[Data section Boundary: Start]

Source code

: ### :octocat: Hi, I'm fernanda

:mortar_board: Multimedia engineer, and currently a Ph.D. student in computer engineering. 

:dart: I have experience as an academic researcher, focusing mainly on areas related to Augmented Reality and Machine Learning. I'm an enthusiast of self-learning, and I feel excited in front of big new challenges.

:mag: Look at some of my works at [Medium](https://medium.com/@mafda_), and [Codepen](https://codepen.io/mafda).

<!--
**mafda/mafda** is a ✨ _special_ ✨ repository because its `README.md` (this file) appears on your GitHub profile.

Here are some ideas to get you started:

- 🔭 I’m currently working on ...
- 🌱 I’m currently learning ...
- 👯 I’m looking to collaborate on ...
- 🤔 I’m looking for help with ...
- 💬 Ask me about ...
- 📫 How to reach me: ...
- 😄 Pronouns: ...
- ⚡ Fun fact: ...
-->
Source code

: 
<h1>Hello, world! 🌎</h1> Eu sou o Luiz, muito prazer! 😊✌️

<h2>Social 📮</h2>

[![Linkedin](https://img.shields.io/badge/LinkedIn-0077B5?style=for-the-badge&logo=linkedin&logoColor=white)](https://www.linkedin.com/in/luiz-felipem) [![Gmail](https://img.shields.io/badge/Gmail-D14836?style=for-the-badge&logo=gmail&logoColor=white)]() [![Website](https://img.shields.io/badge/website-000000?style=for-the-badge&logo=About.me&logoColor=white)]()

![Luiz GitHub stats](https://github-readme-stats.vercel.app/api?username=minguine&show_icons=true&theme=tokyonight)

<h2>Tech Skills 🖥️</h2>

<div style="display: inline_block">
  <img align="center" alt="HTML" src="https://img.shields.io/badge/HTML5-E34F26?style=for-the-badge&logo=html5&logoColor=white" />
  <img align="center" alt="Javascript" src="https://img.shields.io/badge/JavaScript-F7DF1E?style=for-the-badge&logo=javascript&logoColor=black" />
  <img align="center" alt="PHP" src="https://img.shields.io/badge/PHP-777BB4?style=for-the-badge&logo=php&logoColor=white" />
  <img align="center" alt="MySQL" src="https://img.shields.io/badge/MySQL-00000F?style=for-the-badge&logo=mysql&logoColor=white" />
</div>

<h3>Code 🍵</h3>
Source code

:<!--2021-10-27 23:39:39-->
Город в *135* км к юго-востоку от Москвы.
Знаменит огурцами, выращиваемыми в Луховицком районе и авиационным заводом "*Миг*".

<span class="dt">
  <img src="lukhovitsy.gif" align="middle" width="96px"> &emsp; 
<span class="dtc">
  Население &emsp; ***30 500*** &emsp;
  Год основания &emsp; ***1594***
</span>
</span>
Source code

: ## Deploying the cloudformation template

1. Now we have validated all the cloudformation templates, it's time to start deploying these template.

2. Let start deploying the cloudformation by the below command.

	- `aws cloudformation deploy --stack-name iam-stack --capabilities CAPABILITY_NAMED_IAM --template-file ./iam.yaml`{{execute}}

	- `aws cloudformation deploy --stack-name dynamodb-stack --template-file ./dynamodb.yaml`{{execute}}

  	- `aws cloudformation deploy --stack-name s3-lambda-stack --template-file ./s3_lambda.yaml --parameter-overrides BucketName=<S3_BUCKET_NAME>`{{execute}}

[Data section Boundary: End]

* Your task: Without any alteration, repeat each entry shown above.

* Task output:
Source code

: ### :octocat: Hi, I'm fernanda

:mortar_board: Multimedia engineer, and currently a Ph.D. student in computer engineering. 

:dart: I have experience as an academic researcher, focusing mainly on areas related to Augmented Reality and Machine Learning. I'm an enthusiast of self-learning, and I feel excited in front of big new challenges.

:mag: Look at some of my works at [Medium](https://medium.com/@mafda_), and [Codepen](https://codepen.io/mafda).

<!--
**mafda/mafda** is a ✨ _special_ ✨ repository because its `README.md` (this file) appears on your GitHub profile.

Here are some ideas to get you started:

- 🔭 I’m currently working on ...
- 🌱 I’m currently learning ...
- 👯 I’m looking to collaborate on ...
- 🤔 I’m looking for help with ...
- 💬 Ask me about ...
- 📫 How to reach me: ...
- 😄 Pronouns: ...
- ⚡ Fun fact: ...
-->
Source code

: 
<h1>Hello, world! 🌎</h1> Eu sou o Luiz, muito prazer! 😊✌️

<h2>Social 📮</h2>

[![Linkedin](https://img.shields.io/badge/LinkedIn-0077B5?style=for-the-badge&logo=linkedin&logoColor=white)](https://www.linkedin.com/in/luiz-felipem) [![Gmail](https://img.shields.io/badge/Gmail-D14836?style=for-the-badge&logo=gmail&logoColor=white)]() [![Website](https://img.shields.io/badge/website-000000?style=for-the-badge&logo=About.me&logoColor=white)]()

![Luiz GitHub stats](https://github-readme-stats.vercel.app/api?username=minguine&show_icons=true&theme=tokyonight)

<h2>Tech Skills 🖥️</h2>

<div style="display: inline_block">
  <img align="center" alt="HTML" src="https://img.shields.io/badge/HTML5-E34F26?style=for-the-badge&logo=html5&logoColor=white" />
  <img align="center" alt="Javascript" src="https://img.shields.io/badge/JavaScript-F7DF1E?style=for-the-badge&logo=javascript&logoColor=black" />
  <img align="center" alt="PHP" src="https://img.shields.io/badge/PHP-777BB4?style=for-the-badge&logo=php&logoColor=white" />
  <img align="center" alt="MySQL" src="https://img.shields.io/badge/MySQL-00000F?style=for-the-badge&logo=mysql&logoColor=white" />
</div>

<h3>Code 🍵</h3>
Source code

:<!--2021-10-27 23:39:39-->
Город в *135* км к юго-востоку от Москвы.
Знаменит огурцами, выращиваемыми в Луховицком районе и авиационным заводом "*Миг*".

<span class="dt">
  <img src="lukhovitsy.gif" align="middle" width="96px"> &emsp; 
<span class="dtc">
  Население &emsp; ***30 500*** &emsp;
  Год основания &emsp; ***1594***
</span>
</span>
Source code

: ## Deploying the cloudformation template

1. Now we have validated all the cloudformation templates, it's time to start deploying these template.

2. Let start deploying the cloudformation by the below command.

	- `aws cloudformation deploy --stack-name iam-stack --capabilities CAPABILITY_NAMED_IAM --template-file ./iam.yaml`{{execute}}

	- `aws cloudformation deploy --stack-name dynamodb-stack --template-file ./dynamodb.yaml`{{execute}}

  	- `aws cloudformation deploy --stack-name s3-lambda-stack --template-file ./s3_lambda.yaml --parameter-overrides BucketName=<S3_BUCKET_NAME>`{{execute}}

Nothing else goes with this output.